Stored records
_ _ _ _

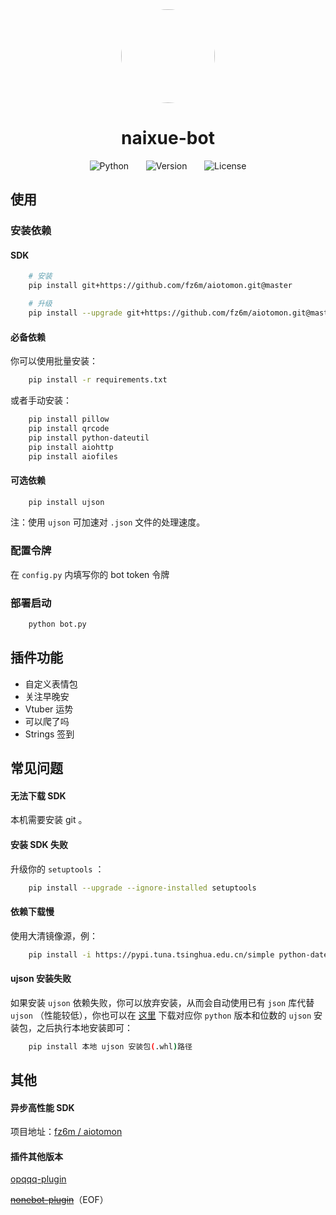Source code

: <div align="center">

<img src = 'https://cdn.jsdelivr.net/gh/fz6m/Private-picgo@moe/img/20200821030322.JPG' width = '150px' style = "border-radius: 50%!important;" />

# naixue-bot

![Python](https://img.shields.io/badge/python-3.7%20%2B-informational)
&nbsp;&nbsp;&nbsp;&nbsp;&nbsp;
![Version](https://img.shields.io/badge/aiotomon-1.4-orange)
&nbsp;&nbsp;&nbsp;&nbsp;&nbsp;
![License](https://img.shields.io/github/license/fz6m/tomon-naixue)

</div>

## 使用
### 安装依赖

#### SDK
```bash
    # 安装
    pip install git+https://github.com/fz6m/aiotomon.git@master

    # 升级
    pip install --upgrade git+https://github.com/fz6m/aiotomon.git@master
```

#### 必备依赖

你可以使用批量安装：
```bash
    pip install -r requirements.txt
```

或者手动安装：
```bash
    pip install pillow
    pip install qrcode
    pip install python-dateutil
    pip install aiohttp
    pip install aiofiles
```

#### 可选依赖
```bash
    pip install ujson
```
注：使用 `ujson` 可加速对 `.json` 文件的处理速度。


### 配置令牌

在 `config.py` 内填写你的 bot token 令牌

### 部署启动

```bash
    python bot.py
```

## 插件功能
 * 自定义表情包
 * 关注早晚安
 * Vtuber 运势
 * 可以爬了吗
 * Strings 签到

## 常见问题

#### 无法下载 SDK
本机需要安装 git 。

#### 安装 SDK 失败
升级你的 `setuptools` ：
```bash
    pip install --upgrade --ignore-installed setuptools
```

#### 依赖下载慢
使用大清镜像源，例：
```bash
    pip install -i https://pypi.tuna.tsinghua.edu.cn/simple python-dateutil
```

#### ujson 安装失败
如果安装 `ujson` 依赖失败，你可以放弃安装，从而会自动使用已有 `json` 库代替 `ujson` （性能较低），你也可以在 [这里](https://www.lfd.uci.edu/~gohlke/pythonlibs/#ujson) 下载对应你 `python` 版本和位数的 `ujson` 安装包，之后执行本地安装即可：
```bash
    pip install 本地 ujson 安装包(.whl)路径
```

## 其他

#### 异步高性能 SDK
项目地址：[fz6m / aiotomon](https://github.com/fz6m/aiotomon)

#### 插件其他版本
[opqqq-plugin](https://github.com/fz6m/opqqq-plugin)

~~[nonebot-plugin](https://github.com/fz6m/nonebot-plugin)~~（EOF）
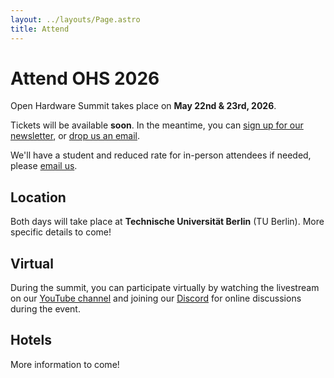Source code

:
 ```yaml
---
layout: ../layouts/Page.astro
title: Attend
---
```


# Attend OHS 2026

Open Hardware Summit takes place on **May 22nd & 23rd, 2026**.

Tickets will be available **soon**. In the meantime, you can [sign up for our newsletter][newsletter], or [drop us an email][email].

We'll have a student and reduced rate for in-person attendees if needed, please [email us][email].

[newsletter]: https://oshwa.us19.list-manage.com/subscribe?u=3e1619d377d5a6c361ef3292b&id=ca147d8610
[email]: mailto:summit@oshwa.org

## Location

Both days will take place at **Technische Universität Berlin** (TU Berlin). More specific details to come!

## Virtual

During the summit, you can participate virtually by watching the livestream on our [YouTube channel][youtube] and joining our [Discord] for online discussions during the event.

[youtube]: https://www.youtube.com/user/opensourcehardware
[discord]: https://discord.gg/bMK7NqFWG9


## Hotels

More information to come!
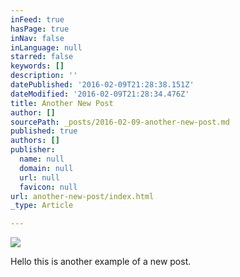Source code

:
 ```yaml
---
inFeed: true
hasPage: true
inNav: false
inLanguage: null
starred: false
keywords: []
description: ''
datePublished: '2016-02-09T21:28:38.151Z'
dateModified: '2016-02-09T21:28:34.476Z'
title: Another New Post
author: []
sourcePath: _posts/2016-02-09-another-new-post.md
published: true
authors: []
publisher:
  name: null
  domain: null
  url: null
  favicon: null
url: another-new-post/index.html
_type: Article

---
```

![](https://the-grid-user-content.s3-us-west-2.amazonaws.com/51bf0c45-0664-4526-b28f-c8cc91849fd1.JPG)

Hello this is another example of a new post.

_ _ _ _

#### [What is required]
Please repeat all of the entries above word for word, but drop any pictures.

#### [Written solution]
Source code

: <div align="center">

<img src = 'https://cdn.jsdelivr.net/gh/fz6m/Private-picgo@moe/img/20200821030322.JPG' width = '150px' style = "border-radius: 50%!important;" />

# naixue-bot

![Python](https://img.shields.io/badge/python-3.7%20%2B-informational)
&nbsp;&nbsp;&nbsp;&nbsp;&nbsp;
![Version](https://img.shields.io/badge/aiotomon-1.4-orange)
&nbsp;&nbsp;&nbsp;&nbsp;&nbsp;
![License](https://img.shields.io/github/license/fz6m/tomon-naixue)

</div>

## 使用
### 安装依赖

#### SDK
```bash
    # 安装
    pip install git+https://github.com/fz6m/aiotomon.git@master

    # 升级
    pip install --upgrade git+https://github.com/fz6m/aiotomon.git@master
```

#### 必备依赖

你可以使用批量安装：
```bash
    pip install -r requirements.txt
```

或者手动安装：
```bash
    pip install pillow
    pip install qrcode
    pip install python-dateutil
    pip install aiohttp
    pip install aiofiles
```

#### 可选依赖
```bash
    pip install ujson
```
注：使用 `ujson` 可加速对 `.json` 文件的处理速度。


### 配置令牌

在 `config.py` 内填写你的 bot token 令牌

### 部署启动

```bash
    python bot.py
```

## 插件功能
 * 自定义表情包
 * 关注早晚安
 * Vtuber 运势
 * 可以爬了吗
 * Strings 签到

## 常见问题

#### 无法下载 SDK
本机需要安装 git 。

#### 安装 SDK 失败
升级你的 `setuptools` ：
```bash
    pip install --upgrade --ignore-installed setuptools
```

#### 依赖下载慢
使用大清镜像源，例：
```bash
    pip install -i https://pypi.tuna.tsinghua.edu.cn/simple python-dateutil
```

#### ujson 安装失败
如果安装 `ujson` 依赖失败，你可以放弃安装，从而会自动使用已有 `json` 库代替 `ujson` （性能较低），你也可以在 [这里](https://www.lfd.uci.edu/~gohlke/pythonlibs/#ujson) 下载对应你 `python` 版本和位数的 `ujson` 安装包，之后执行本地安装即可：
```bash
    pip install 本地 ujson 安装包(.whl)路径
```

## 其他

#### 异步高性能 SDK
项目地址：[fz6m / aiotomon](https://github.com/fz6m/aiotomon)

#### 插件其他版本
[opqqq-plugin](https://github.com/fz6m/opqqq-plugin)

~~[nonebot-plugin](https://github.com/fz6m/nonebot-plugin)~~（EOF）
Source code

:
 ```yaml
---
layout: ../layouts/Page.astro
title: Attend
---
```


# Attend OHS 2026

Open Hardware Summit takes place on **May 22nd & 23rd, 2026**.

Tickets will be available **soon**. In the meantime, you can [sign up for our newsletter][newsletter], or [drop us an email][email].

We'll have a student and reduced rate for in-person attendees if needed, please [email us][email].

[newsletter]: https://oshwa.us19.list-manage.com/subscribe?u=3e1619d377d5a6c361ef3292b&id=ca147d8610
[email]: mailto:summit@oshwa.org

## Location

Both days will take place at **Technische Universität Berlin** (TU Berlin). More specific details to come!

## Virtual

During the summit, you can participate virtually by watching the livestream on our [YouTube channel][youtube] and joining our [Discord] for online discussions during the event.

[youtube]: https://www.youtube.com/user/opensourcehardware
[discord]: https://discord.gg/bMK7NqFWG9


## Hotels

More information to come!
Source code

:
 ```yaml
---
inFeed: true
hasPage: true
inNav: false
inLanguage: null
starred: false
keywords: []
description: ''
datePublished: '2016-02-09T21:28:38.151Z'
dateModified: '2016-02-09T21:28:34.476Z'
title: Another New Post
author: []
sourcePath: _posts/2016-02-09-another-new-post.md
published: true
authors: []
publisher:
  name: null
  domain: null
  url: null
  favicon: null
url: another-new-post/index.html
_type: Article

---
```

![](https://the-grid-user-content.s3-us-west-2.amazonaws.com/51bf0c45-0664-4526-b28f-c8cc91849fd1.JPG)

Hello this is another example of a new post.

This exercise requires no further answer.